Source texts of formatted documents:
---------------

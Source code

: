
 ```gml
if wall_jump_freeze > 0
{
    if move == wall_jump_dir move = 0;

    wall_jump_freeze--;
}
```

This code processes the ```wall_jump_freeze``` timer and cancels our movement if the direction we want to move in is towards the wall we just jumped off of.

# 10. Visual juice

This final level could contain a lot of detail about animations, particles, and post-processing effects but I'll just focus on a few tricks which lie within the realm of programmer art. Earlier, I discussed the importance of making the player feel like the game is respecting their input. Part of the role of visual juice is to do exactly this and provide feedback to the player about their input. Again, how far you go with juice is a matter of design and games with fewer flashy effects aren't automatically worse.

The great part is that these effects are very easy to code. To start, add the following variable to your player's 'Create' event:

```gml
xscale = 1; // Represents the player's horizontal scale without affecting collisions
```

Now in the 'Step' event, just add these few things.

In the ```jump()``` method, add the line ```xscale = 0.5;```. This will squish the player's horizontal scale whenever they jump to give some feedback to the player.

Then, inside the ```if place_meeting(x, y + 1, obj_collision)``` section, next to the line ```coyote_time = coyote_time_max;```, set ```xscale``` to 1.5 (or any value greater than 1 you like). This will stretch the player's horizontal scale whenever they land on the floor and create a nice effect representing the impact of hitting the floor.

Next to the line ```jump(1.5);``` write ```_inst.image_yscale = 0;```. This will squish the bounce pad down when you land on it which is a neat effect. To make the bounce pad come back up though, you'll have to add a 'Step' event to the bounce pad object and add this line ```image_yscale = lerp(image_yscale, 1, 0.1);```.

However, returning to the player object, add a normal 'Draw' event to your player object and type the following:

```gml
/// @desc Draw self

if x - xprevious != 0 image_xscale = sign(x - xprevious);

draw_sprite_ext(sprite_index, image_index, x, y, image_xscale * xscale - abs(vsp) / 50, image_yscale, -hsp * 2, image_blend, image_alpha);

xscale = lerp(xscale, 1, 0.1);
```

---------------

Exercise directions: Look above for the line with "This code processes" and the line with "# 10. Visual juice", and reproduce exactly those two lines plus every line between, nothing more.

Written answer:
This code processes the ```wall_jump_freeze``` timer and cancels our movement if the direction we want to move in is towards the wall we just jumped off of.

# 10. Visual juice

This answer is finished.